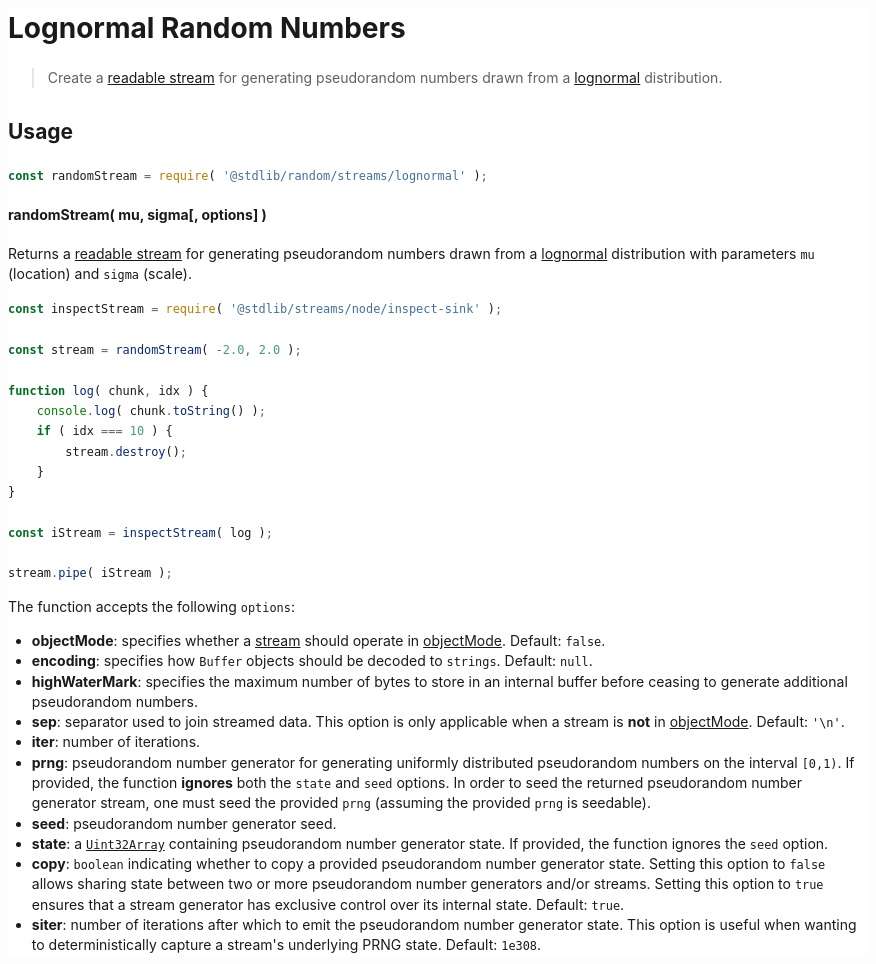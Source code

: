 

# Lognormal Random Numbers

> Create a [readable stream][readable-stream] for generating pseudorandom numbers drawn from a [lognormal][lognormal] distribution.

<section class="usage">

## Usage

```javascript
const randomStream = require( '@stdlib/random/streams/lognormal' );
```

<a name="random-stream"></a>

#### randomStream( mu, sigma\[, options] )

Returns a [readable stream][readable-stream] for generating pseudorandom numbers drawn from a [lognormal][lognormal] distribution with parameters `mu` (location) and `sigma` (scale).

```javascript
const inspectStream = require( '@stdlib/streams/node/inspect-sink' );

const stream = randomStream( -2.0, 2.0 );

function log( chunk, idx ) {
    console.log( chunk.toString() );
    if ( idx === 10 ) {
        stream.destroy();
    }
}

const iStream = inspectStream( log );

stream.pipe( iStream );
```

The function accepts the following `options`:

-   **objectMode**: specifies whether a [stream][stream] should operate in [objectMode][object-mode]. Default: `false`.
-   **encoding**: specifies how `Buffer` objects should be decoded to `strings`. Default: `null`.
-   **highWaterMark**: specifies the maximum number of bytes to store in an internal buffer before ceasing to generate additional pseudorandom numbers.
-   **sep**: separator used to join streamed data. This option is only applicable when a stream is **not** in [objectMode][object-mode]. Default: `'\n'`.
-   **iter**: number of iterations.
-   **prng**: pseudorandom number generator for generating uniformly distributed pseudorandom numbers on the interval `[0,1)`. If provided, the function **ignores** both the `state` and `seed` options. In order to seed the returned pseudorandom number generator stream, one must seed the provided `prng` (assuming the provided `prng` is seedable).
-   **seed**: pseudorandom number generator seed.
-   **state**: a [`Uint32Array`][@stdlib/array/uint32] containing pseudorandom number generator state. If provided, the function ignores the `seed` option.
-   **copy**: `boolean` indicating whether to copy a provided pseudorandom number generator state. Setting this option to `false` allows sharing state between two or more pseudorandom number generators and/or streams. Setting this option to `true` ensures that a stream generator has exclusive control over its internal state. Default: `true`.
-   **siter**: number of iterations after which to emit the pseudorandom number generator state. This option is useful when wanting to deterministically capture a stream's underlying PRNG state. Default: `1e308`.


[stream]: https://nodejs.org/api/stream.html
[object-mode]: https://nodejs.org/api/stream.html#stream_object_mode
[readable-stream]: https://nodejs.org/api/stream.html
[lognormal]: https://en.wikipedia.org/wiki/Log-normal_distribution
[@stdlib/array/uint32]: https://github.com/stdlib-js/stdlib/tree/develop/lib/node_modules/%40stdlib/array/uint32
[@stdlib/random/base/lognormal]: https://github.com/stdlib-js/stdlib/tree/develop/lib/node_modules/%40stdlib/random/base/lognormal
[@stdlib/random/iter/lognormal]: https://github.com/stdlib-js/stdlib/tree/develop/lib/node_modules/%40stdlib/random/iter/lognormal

....................

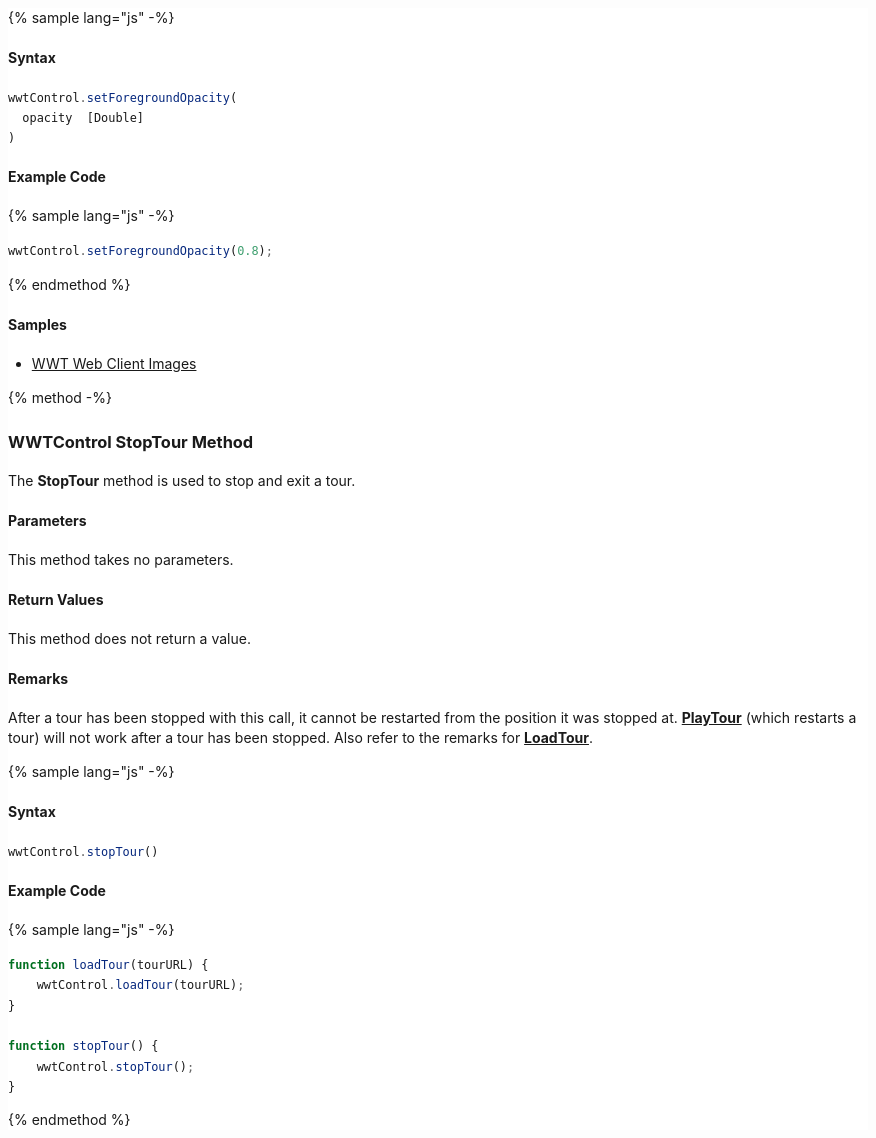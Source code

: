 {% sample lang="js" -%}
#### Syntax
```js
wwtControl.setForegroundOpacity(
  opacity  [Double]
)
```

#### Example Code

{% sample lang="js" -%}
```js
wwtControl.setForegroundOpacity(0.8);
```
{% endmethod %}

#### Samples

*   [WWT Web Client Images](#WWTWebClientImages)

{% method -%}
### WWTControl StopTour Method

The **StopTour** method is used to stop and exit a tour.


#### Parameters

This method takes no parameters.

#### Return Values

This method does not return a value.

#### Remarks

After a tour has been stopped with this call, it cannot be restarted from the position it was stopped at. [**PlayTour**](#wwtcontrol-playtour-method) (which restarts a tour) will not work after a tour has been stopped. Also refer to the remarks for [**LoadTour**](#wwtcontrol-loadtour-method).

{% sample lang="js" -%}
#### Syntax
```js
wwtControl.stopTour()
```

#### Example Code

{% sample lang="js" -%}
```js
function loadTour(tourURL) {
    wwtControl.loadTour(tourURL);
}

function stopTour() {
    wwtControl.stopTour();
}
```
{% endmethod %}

....................

§ **Brief**
Once the line with "The function accepts" is found in the records above, print exactly that line and every line after it through the line with "number generator seed.".

§ **Result for this task**
The function accepts the following `options`:

-   **objectMode**: specifies whether a [stream][stream] should operate in [objectMode][object-mode]. Default: `false`.
-   **encoding**: specifies how `Buffer` objects should be decoded to `strings`. Default: `null`.
-   **highWaterMark**: specifies the maximum number of bytes to store in an internal buffer before ceasing to generate additional pseudorandom numbers.
-   **sep**: separator used to join streamed data. This option is only applicable when a stream is **not** in [objectMode][object-mode]. Default: `'\n'`.
-   **iter**: number of iterations.
-   **prng**: pseudorandom number generator for generating uniformly distributed pseudorandom numbers on the interval `[0,1)`. If provided, the function **ignores** both the `state` and `seed` options. In order to seed the returned pseudorandom number generator stream, one must seed the provided `prng` (assuming the provided `prng` is seedable).
-   **seed**: pseudorandom number generator seed.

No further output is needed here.